April 17, 2004:
My initials are "MAP".
In childhood that led more or less inevitably to a fascination with cartography. Using graph paper and pencils I mapped my apartment, the corridors of my school including the locations of all the drinking fountains, and the contents of the aisles of my local supermarket. Eventually I organized the neighborhood kids to systematically explore our canyon, naming trails for each other and noting the exact positions of all the best pollywog ponds along the course of the greenish little stream at bottom.
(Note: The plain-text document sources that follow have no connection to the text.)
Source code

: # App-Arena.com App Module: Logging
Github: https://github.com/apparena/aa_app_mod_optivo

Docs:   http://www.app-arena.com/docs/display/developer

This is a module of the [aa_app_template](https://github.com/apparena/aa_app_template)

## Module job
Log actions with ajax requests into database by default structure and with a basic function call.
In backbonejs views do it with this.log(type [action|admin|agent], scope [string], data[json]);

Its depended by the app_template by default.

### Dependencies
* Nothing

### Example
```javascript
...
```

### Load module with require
I mapped our bowling alley, and the sidewalks through the neighborhood park and recreation center, collecting these products in a three-ring binder which grew remarkably fat for a grammar schooler.
In middle school I began collecting real maps, covering my walls with National Geographic topological charts of my state, and with Michelin road maps of European countries I hoped to visit one day.
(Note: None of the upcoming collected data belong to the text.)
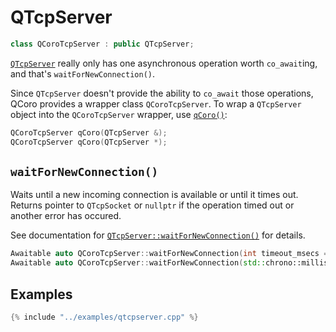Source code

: # QTcpServer

```cpp
class QCoroTcpServer : public QTcpServer;
```

[`QTcpServer`][qtdoc-qtcpserver] really only has one asynchronous operation worth `co_await`ing, and that's
`waitForNewConnection()`.

Since `QTcpServer` doesn't provide the ability to `co_await` those operations, QCoro provides
 a wrapper class `QCoroTcpServer`. To wrap a `QTcpServer` object into the `QCoroTcpServer`
 wrapper, use [`qCoro()`][qcoro-coro]:

```cpp
QCoroTcpServer qCoro(QTcpServer &);
QCoroTcpServer qCoro(QTcpServer *);
```

## `waitForNewConnection()`

Waits until a new incoming connection is available or until it times out. Returns pointer to `QTcpSocket` or
`nullptr` if the operation timed out or another error has occured.

See documentation for [`QTcpServer::waitForNewConnection()`][qtdoc-qtcpserver-waitForNewConnection]
for details.

```cpp
Awaitable auto QCoroTcpServer::waitForNewConnection(int timeout_msecs = 30'000);
Awaitable auto QCoroTcpServer::waitForNewConnection(std::chrono::milliseconds timeout);
```

## Examples

```cpp
{% include "../examples/qtcpserver.cpp" %}
```


[qtdoc-qtcpserver]: https://doc.qt.io/qt-5/qtcpserver.html
[qtdoc-qtcpserver-waitForNewConnection]: https://doc.qt.io/qt-5/qtcpserver.html#waitForNewConnection
[qcoro-coro]: coro.md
Eventually the maps became inadequate. I wanted to systematically visit the places they depicted. Within the means of a child I began doing exactly that, exploring my home city street by street on bicycle, usually with my closest friend. Using a standard gas station street map we'd investigate neighborhoods all over town, marking the routes we'd taken in black felt pen. The goal was to ride every street within the city limits. In three years we'd largely succeeded, venturing as far as fifty miles a day to cruise outlying suburbs, filling-in our wall-mounted city maps with dense networks of blacked-over veins spreading ever outward from our home streets. Every so often we found it was necessary to buy up-to-date maps, as new neighborhoods of tract houses appeared.
Is unfulfilled childhood narcissism a component of my intense adult wanderlust?